Once you find the line with "## Hawaii fires: At" in the entries below, return exactly every line from it through the line with "- date published: 2023-08-23T04:02:27.146151+00:00".

[Source texts of formatted documents]
# # #
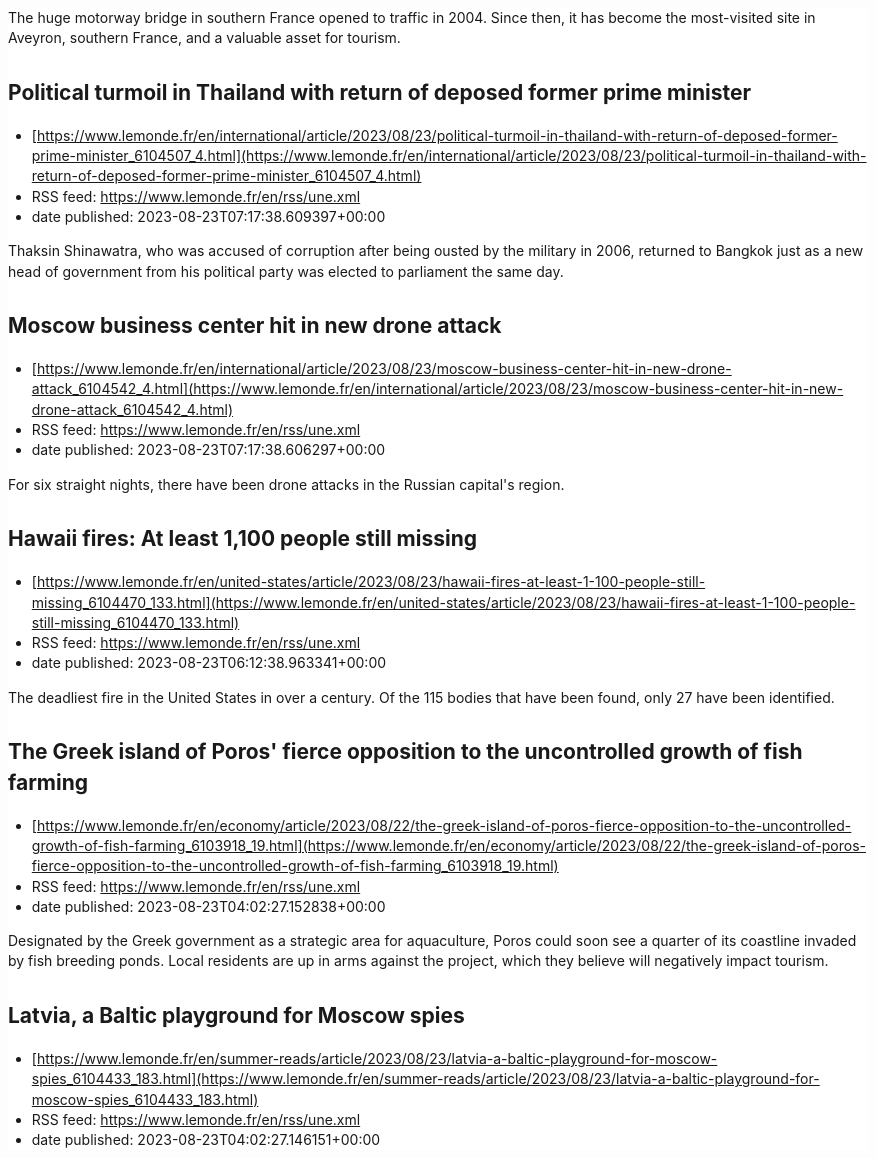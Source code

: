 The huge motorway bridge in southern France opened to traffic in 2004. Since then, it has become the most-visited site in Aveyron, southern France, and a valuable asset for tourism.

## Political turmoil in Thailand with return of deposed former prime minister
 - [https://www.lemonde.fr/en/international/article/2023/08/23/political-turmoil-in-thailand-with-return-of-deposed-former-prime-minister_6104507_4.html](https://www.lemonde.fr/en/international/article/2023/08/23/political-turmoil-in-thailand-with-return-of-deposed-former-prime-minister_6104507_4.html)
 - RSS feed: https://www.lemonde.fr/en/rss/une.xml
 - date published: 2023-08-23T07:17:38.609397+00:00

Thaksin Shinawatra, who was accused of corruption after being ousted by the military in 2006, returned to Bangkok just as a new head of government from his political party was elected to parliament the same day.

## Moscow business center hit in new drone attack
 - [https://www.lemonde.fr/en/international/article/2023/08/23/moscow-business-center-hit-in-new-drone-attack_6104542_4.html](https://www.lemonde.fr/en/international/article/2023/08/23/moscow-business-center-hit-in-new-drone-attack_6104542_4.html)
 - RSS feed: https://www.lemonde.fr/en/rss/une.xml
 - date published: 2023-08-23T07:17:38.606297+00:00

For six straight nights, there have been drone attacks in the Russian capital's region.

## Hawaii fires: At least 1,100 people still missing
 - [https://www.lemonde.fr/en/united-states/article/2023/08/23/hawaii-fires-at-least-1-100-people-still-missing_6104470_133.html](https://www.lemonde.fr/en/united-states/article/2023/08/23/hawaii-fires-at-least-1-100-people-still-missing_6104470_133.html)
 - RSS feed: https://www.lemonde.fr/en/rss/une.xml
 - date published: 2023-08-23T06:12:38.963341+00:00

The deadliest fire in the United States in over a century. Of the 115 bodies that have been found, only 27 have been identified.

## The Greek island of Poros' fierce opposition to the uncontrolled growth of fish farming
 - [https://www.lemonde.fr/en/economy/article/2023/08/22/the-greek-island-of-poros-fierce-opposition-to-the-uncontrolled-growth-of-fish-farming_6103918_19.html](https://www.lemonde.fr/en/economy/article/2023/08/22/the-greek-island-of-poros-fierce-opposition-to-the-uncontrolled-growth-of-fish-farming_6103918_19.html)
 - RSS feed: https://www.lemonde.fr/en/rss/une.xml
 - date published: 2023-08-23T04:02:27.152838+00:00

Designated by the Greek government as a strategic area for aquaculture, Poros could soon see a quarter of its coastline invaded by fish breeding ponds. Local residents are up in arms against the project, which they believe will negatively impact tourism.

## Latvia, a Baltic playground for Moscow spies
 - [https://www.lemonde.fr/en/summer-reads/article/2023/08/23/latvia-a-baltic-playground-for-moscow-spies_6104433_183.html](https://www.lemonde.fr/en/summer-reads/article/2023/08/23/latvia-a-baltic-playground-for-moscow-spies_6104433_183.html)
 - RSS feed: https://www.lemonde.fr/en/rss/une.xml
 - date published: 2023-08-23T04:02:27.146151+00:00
# # #
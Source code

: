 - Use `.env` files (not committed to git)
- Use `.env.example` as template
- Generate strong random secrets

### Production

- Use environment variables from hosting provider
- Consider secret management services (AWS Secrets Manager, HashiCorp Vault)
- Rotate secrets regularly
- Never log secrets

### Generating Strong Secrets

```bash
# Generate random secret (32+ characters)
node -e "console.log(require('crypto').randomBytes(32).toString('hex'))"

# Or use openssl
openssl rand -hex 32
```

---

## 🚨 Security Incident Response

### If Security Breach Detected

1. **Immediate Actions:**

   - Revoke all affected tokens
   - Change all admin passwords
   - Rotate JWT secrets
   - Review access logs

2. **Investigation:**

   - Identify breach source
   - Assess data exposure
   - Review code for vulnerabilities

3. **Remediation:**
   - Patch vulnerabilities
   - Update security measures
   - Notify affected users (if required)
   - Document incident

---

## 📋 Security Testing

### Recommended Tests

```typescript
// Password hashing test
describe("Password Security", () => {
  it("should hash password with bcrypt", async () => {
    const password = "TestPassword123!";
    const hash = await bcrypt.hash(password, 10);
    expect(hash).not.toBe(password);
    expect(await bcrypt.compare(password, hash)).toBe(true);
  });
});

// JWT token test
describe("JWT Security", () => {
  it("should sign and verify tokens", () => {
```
# # #
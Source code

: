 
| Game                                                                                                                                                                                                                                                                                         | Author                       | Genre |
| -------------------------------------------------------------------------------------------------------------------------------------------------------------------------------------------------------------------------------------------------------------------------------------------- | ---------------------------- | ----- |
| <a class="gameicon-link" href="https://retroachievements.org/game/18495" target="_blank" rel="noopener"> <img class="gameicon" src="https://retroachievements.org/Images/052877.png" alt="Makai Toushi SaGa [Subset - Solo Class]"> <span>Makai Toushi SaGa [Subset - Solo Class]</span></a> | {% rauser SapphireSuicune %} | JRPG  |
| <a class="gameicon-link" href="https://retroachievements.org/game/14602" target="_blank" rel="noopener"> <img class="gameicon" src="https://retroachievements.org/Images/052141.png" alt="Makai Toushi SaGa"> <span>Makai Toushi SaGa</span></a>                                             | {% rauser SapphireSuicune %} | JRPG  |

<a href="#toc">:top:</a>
# # #
### Written answer
## Hawaii fires: At least 1,100 people still missing
 - [https://www.lemonde.fr/en/united-states/article/2023/08/23/hawaii-fires-at-least-1-100-people-still-missing_6104470_133.html](https://www.lemonde.fr/en/united-states/article/2023/08/23/hawaii-fires-at-least-1-100-people-still-missing_6104470_133.html)
 - RSS feed: https://www.lemonde.fr/en/rss/une.xml
 - date published: 2023-08-23T06:12:38.963341+00:00

The deadliest fire in the United States in over a century. Of the 115 bodies that have been found, only 27 have been identified.

## The Greek island of Poros' fierce opposition to the uncontrolled growth of fish farming
 - [https://www.lemonde.fr/en/economy/article/2023/08/22/the-greek-island-of-poros-fierce-opposition-to-the-uncontrolled-growth-of-fish-farming_6103918_19.html](https://www.lemonde.fr/en/economy/article/2023/08/22/the-greek-island-of-poros-fierce-opposition-to-the-uncontrolled-growth-of-fish-farming_6103918_19.html)
 - RSS feed: https://www.lemonde.fr/en/rss/une.xml
 - date published: 2023-08-23T04:02:27.152838+00:00

Designated by the Greek government as a strategic area for aquaculture, Poros could soon see a quarter of its coastline invaded by fish breeding ponds. Local residents are up in arms against the project, which they believe will negatively impact tourism.

## Latvia, a Baltic playground for Moscow spies
 - [https://www.lemonde.fr/en/summer-reads/article/2023/08/23/latvia-a-baltic-playground-for-moscow-spies_6104433_183.html](https://www.lemonde.fr/en/summer-reads/article/2023/08/23/latvia-a-baltic-playground-for-moscow-spies_6104433_183.html)
 - RSS feed: https://www.lemonde.fr/en/rss/une.xml
 - date published: 2023-08-23T04:02:27.146151+00:00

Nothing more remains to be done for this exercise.